What can churches learn from the workspace about decisions, development, and supporting good people? The second blog of a series by Terry Young exploring bringing the workplace into our faith  

 


Decisions700


It is not until the exile that we discover what it meant for a believer to hold down a secular job in a world of radically different values. Kings, for instance, need to make good decisions, so Nebuchadnezzar appoints Daniel as Head of Forecasting. Is this good news, since a believer gains unprecedented access to the King?  What about the appalling methods the workforce uses, techniques Harry Potter might recognise as the Dark Arts?

Of course, Daniel doesn’t face geopolitics and the occult immediately, but starts with teenage challenges about his diet. He passes his first forecasting challenge and interprets the King’s dream (using a whole new toolkit) to become a master negotiator, pragmatist and a very mystical prophet.

Nehemiah is another exile who does an astonishing job for his people because he also did a good job for a secular King. When was the last time someone at a church business meeting could offer a short prayer and then tell everyone how long the project would last and what it would cost?

By Jesus’ time, the nation had retrenched and decided that secular service meant siding with an administration that was ruining the nation. It took history’s seismic event to catapult believers once more out of Jerusalem and into secular roles in society at large.

Has what Daniel and Nehemiah achieved been lost?  Daniel learns how an imperial mind thinks. His prophecy contains wild concepts – even we can sense breath-taking scales of time and distance – to describe God’s plans for the good news that is about to go global. He can also structure problems quickly and accurately. Even on the back foot, woken by an execution squad, he manages to persuade someone important that this is all a bit harsh and if he can just get a message to the King, everything will be alright on the night.

Nehemiah’s project management would hardly earn him a PRINCE 2 qualification, with all those prayers scribbled in the margins of his notebook, but his structured thinking solves a very open-ended problem and he builds a wall with a demoralised workforce surrounded by enemies.

How can we, like Daniel and Nehemiah, take the best of what is out there, filter it through godly living and prayer, and restore something to our churches that has gone missing?



Decision-making 

Decisions are tricky, so let’s take a common example: your church has become too small or has reached a state of dilapidation where money will have to be spent. What do you do next?

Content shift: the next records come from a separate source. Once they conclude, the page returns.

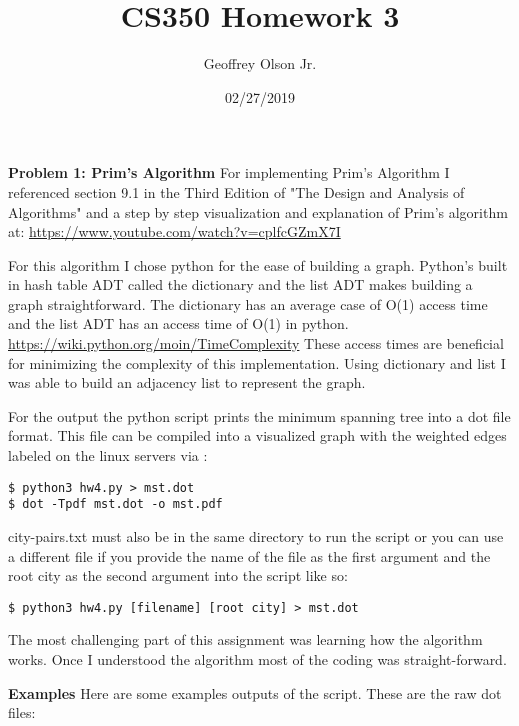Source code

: \documentclass[12pt]{article}
\title{CS350 Homework 3}
\author{Geoffrey Olson Jr.}
\date{02/27/2019}
\begin{document}
\maketitle
\textbf{Problem 1: Prim's Algorithm}
For implementing Prim's Algorithm I referenced section 9.1 in the Third Edition of "The Design and Analysis of Algorithms" and a step by step visualization and explanation of Prim's algorithm  at:
\newline
\url{https://www.youtube.com/watch?v=cplfcGZmX7I}

For this algorithm I chose python for the ease of building a graph. Python's built in hash table ADT called the dictionary and the list ADT makes building a graph straightforward. The dictionary has an average case of O(1) access time and the list ADT has an access time of O(1) in python.
\url{https://wiki.python.org/moin/TimeComplexity}
These access times are beneficial for minimizing the complexity of this implementation. Using dictionary and list I was able to build an adjacency list to represent the graph.

For the output the python script prints the minimum spanning tree into a dot file format. This file can be compiled into a visualized graph with the weighted edges labeled on the linux servers via : 
\begin{lstlisting}
$ python3 hw4.py > mst.dot
$ dot -Tpdf mst.dot -o mst.pdf
\end{lstlisting}

city-pairs.txt must also be in the same directory to run the script or you can use a different file if you provide the name of the file as the first argument and the root city as the second argument into the script like so:
\begin{lstlisting}
$ python3 hw4.py [filename] [root city] > mst.dot
\end{lstlisting}

The most challenging part of this assignment was learning how the algorithm works. Once I understood the algorithm most of the coding was straight-forward.

\textbf{Examples}
Here are some examples outputs of the script. These are the raw dot files:
\end{document}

One secular approach is to create wildly different scenarios and compare them. One scenario might involve rescheduling meetings into more, but smaller, events in the same building. Don’t leave it there: work out from the start whether equivalent events will be identical or if each will shape itself around its new congregation.

Another scenario might be to refurbish the building to obtain a better match between the needs of the church and the space you own. A third might be to relinquish the building entirely and use rented spaces: a school, serviced offices, perhaps even a hotel at times. A fourth option might be to sell up and buy or build elsewhere. Other scenarios exist (e.g. demolish and rebuild) but the four outlined can help you structure your thinking, so flesh them out carefully with as much detail as you realistically can, including budgets and representative numbers.

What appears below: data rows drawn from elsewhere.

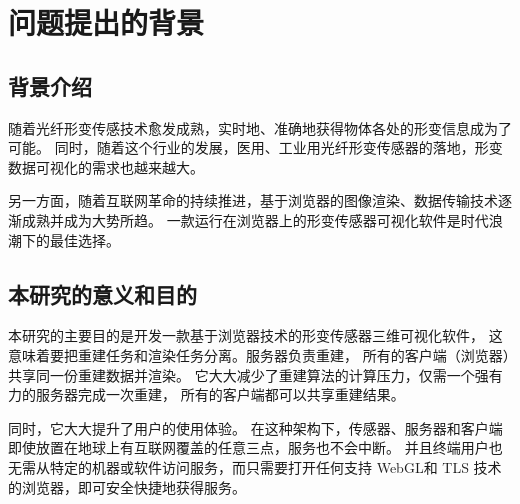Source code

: \section{问题提出的背景}
\subsection{背景介绍}

随着光纤形变传感技术愈发成熟，实时地、准确地获得物体各处的形变信息成为了可能。
同时，随着这个行业的发展，医用、工业用光纤形变传感器的落地，形变数据可视化的需求也越来越大。

另一方面，随着互联网革命的持续推进，基于浏览器的图像渲染、数据传输技术逐渐成熟并成为大势所趋。
一款运行在浏览器上的形变传感器可视化软件是时代浪潮下的最佳选择。

\subsection{本研究的意义和目的}

本研究的主要目的是开发一款基于浏览器技术的形变传感器三维可视化软件，
这意味着要把重建任务和渲染任务分离。服务器负责重建，
所有的客户端（浏览器）共享同一份重建数据并渲染。
它大大减少了重建算法的计算压力，仅需一个强有力的服务器完成一次重建，
所有的客户端都可以共享重建结果。

同时，它大大提升了用户的使用体验。
在这种架构下，传感器、服务器和客户端即使放置在地球上有互联网覆盖的任意三点，服务也不会中断。
并且终端用户也无需从特定的机器或软件访问服务，而只需要打开任何支持 WebGL和 TLS 技术的浏览器，即可安全快捷地获得服务。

Since the scenarios are not directly comparable, you need to set your assessment criteria carefully – accessibility and usability for the average church-goer, parking, wear and tear on permanent staff and those who run things, flexibility, growth potential, capital costs, running costs, scheduling, etc.

The spiritual work of praying together about the future and praying for the resources to fill in the gaps that each scenario creates, carries on throughout.
When you reach a decision – which may be to combine several scenarios – everyone can back it. If you decided to take a risk, everyone was on board. If you couldn’t reach consensus, it’s probably not worth troubling the Kingdom with another dysfunctional congregation and you certainly don’t want to grow into an even bigger problem.



Assessment frameworks

One of my big gains from working life was learning how to grade: exams, projects, even people. In industry we had annual appraisals, the best of which were underpinned by an elegant framework: it reflected how the company worked and what it needed from staff. One model I liked had seven characteristics from technical competence through to skills in management, including a category on how well you coped with uncertainty! Selfishly, it helped me to identify my developmental needs. When I moved to university, I discovered new dimensions to frameworks in assessing students, refereeing research papers and proposals, and even in deciding what drugs to fund on the NHS.

There are several examples of the early church laying down specifications for people it was after. We don’t have access to all their thinking, but they could identify a standard leadership requirement that would be met in any local church and also managed to select some of the most remarkable people in history for special missions. We know about the paperwork but we rarely push the concepts to the limit as they did nor do we enjoy their earlier success.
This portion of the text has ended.